Na Rússia manda o Putin, nos Estados Unidos, Donald Trump. Putin foi agente do KGB, deixa-se fotografar em tronco nu, a pescar ou a andar a cavalo, caminha com as pernas arqueadas, gingando o tronco, parece um vilão saído dos filmes do 007. Trump é um calmeirão bronco, com gravatas até à braguilha, cabelo oxigenado e preso com laca e pele bronzeada por solário. Nunca trabalhou na vida – especulou, sempre, e não acredita no aquecimento global, nem na evolução das espécies, julgo eu. Aliás, ele próprio é a prova de que Darwin, se calhar, estava errado – a espécie não está a evoluir, continuam a surgir gerações espontâneas de idiotas.

Não só na América. Por cá, também.

Agora surgiu um juiz, chamado Neto Moura, que acha que o facto de um homem rebentar o tímpano da sua companheira com um soco, não é violência extrema, porque não foi usada nenhuma arma. O mesmo juiz também escreveu que, segundo a Bíblia, uma das piores ofensas que podem ser feitas a um homem, será o adultério – e por isso mesmo, foi benevolente na condenação do ex-companheiro e do amante que sovaram uma mulher, usando uma moca de pregos.

Muitos comentadores ficaram indignados com estas decisões do juiz e chamaram-lhe nomes; em resposta, ele avisou que os vai processar por injúria. Espero bem que o juiz não lhes rebente os tímpanos, nem os sove com a moca de pregos porque, entre os que vai processar estão duas moças, duas Joanas, a Amaral Dias e a Mortágua que, coitadas, não merecem tal sorte.

Quem também não merece tal sorte são os clientes do Novo Banco, ex-Banco Espírito Santo.

Quando foi anunciado que o BES estava na fossa, tanto o Governo do Passos Coelho, como o governador do Banco de Portugal, Carlos Costa, apresentaram uma solução que – garantiram eles – ia salvar o Banco. Criaram um Banco bom e um Banco mau e, para o Banco bom, supostamente, só passaram as coisas boas.

O pequenino Marques Mendes, em 2014, dizia que o Banco bom nunca precisaria do dinheiro do Estado (ver aqui), mas agora vem dizer que Mário Centeno enganou a malta porque, afinal, vai ser preciso meter lá mais mil e tal milhões de euros. Mas, espera lá, quem era ministro das Finanças em 2014?… Então não era a pê-ésse-dê Maria Luís Albuquerque?…

Mas já estamos habituados a estas mudanças de opinião: quando se está no Governo, diz-se preto, quando se está na oposição, diz-se branco, ou vice-versa.

Um bom exemplo é a Dona Assunção Cristas. Quem a oiça hoje falar – o que acontece todos os dias, em todos os telejornais – pensará que ela nasceu este ano para a política, que nunca esteve no Governo, que nunca tomou nenhuma decisão em Conselho de Ministros, sobre as rendas de casa, sobre o SNS, sobre o Novo Banco, sobre tudo e mais alguma coisa. Cristas é pura, inocente e virgem – salvo seja!…
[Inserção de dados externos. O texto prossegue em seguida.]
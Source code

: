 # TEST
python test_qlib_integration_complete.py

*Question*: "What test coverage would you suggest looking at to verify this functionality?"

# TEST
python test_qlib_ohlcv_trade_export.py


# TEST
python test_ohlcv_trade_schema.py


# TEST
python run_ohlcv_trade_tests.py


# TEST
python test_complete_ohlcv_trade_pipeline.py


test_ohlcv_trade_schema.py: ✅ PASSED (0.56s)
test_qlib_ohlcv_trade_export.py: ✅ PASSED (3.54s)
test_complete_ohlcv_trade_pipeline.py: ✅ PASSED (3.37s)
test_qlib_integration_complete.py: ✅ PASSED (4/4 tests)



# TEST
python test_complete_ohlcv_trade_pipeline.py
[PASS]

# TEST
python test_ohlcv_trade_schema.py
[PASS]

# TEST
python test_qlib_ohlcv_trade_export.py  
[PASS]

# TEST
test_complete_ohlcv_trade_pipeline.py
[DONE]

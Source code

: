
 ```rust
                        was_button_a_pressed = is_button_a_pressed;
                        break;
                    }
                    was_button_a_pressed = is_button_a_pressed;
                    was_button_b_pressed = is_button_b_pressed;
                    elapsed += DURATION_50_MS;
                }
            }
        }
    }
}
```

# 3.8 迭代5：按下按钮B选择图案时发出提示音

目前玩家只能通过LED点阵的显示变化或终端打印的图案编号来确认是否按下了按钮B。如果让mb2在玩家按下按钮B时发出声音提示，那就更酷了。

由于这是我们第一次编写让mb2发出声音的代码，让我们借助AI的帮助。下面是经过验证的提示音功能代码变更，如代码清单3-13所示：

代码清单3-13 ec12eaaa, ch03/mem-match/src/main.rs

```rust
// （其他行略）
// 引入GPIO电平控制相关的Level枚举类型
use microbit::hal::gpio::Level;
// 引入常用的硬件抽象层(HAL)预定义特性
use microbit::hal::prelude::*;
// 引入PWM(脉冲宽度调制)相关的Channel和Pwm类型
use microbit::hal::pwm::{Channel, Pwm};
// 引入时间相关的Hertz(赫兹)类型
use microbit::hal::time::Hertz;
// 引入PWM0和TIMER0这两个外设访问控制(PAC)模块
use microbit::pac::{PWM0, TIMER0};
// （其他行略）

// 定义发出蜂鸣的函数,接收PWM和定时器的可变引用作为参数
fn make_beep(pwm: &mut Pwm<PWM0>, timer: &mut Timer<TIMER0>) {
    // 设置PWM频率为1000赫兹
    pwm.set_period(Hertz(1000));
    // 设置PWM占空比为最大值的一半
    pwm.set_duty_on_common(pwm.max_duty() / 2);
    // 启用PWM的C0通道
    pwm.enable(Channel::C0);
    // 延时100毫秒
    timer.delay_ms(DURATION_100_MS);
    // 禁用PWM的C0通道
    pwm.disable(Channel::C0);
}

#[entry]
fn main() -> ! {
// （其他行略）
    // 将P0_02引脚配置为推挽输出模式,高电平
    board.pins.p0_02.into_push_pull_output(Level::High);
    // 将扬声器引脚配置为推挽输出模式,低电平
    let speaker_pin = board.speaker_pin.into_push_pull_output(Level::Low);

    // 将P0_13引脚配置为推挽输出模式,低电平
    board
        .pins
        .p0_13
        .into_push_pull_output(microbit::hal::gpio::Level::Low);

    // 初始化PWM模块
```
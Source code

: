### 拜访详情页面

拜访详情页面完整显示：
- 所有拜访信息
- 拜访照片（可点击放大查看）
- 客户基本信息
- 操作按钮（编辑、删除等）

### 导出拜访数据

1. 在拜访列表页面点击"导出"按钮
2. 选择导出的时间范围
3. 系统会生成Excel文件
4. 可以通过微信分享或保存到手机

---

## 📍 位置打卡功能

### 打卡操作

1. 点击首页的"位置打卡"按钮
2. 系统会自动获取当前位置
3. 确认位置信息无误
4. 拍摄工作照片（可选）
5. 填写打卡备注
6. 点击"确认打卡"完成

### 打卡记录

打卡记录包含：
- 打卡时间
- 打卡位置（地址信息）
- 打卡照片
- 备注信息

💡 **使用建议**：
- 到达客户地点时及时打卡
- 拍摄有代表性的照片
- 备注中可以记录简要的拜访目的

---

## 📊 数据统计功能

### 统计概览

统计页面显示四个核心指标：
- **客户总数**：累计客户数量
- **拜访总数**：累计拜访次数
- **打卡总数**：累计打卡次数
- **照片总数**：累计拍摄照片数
Enquanto isto, o Costa, com aquele seu ar de Buda satisfeito, tenta passar entre os pingos da chuva – que, aliás, está escassa – mas vai ter vários fogos para apagar até às eleições, em outubro.
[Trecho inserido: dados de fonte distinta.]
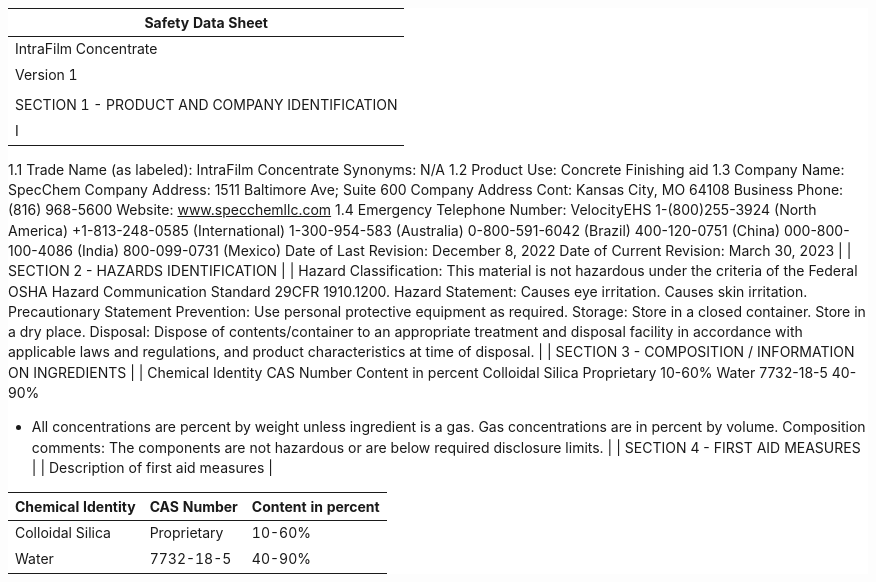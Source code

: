 | Safety Data Sheet |
| --- |
| IntraFilm Concentrate |
| Version 1 |
| |
| SECTION 1 - PRODUCT AND COMPANY IDENTIFICATION |
| I
1.1 Trade Name (as labeled): IntraFilm Concentrate
Synonyms: N/A
1.2 Product Use: Concrete Finishing aid
1.3 Company Name: SpecChem
Company Address: 1511 Baltimore Ave; Suite 600
Company Address Cont: Kansas City, MO 64108
Business Phone: (816) 968-5600
Website: www.specchemllc.com
1.4 Emergency Telephone Number: VelocityEHS 1-(800)255-3924 (North America) +1-813-248-0585
(International) 1-300-954-583 (Australia) 0-800-591-6042 (Brazil) 400-120-0751 (China)
000-800-100-4086 (India) 800-099-0731 (Mexico)
Date of Last Revision: December 8, 2022
Date of Current Revision: March 30, 2023 |
| SECTION 2 - HAZARDS IDENTIFICATION |
| Hazard Classification: This material is not hazardous under the criteria of the Federal OSHA
Hazard Communication Standard 29CFR 1910.1200.
Hazard Statement:
Causes eye irritation.
Causes skin irritation.
Precautionary Statement
Prevention: Use personal protective equipment as required.
Storage: Store in a closed container. Store in a dry place.
Disposal: Dispose of contents/container to an appropriate treatment and disposal
facility in accordance with applicable laws and regulations, and product
characteristics at time of disposal. |
| SECTION 3 - COMPOSITION / INFORMATION ON INGREDIENTS |
| Chemical Identity CAS Number Content in percent
Colloidal Silica Proprietary 10-60%
Water 7732-18-5 40-90%
* All concentrations are percent by weight unless ingredient is a gas. Gas concentrations are in percent by
volume.
Composition comments: The components are not hazardous or are below required disclosure limits. |
| SECTION 4 - FIRST AID MEASURES |
| Description of first aid measures |

| Chemical Identity | CAS Number | Content in percent |
| --- | --- | --- |
| Colloidal Silica | Proprietary | 10-60% |
| Water | 7732-18-5 | 40-90% |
A começar pelos professores, que querem que lhes seja contado o tempo de progressão na carreira, que foi congelado, os tais 9 anos e alguns meses. O problema é que, ao descongelar esse tempo para os professores, o Governo tem que fazer o mesmo para todas as restantes carreiras da Função Pública.

Depois, há os enfermeiros, que querem começar a carreira a ganhar 1600 euros e, aos 57 anos, reformarem-se sem penalizações. Para isso, seria preciso aumentar todas as carreiras que exigem licenciatura (técnicos superiores, psicólogos, fisioterapeutas, etc) e considerar muitas outras carreiras como sendo de risco. Em breve estaríamos como na Grécia, em que a única carreira que não era de risco era a de guarda-livros (seria?…)
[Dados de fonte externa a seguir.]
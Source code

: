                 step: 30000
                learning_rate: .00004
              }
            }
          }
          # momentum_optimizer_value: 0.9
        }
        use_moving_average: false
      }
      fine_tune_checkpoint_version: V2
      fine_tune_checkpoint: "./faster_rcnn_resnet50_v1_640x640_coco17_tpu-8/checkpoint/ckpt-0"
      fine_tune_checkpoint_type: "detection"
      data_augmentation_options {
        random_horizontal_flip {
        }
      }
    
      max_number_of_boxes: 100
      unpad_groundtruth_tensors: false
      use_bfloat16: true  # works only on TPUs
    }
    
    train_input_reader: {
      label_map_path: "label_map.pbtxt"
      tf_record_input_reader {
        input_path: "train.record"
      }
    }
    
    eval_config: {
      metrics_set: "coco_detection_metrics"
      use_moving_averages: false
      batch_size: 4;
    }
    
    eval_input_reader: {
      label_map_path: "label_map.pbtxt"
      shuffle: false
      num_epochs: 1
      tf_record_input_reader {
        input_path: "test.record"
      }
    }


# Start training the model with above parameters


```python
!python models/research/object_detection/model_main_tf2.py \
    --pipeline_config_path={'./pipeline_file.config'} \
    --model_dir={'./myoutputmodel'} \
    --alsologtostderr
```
E há ainda os magistrados, os guardas-prisionais, os auxiliares de toda a espécie, os bombeiros, os sapadores, os das fronteiras, os estivadores, camionistas, guardas-florestais, funileiros, pintores e ofícios correlativos.

Se fosse ao Costa, dava tudo a todos e entregava o Governo ao Rui Rio, ao Santana Lopes ou até ao Conan Osíris que, pelos vistos, tem, agora, a aprovação de todos porque é moderno e bué da giro.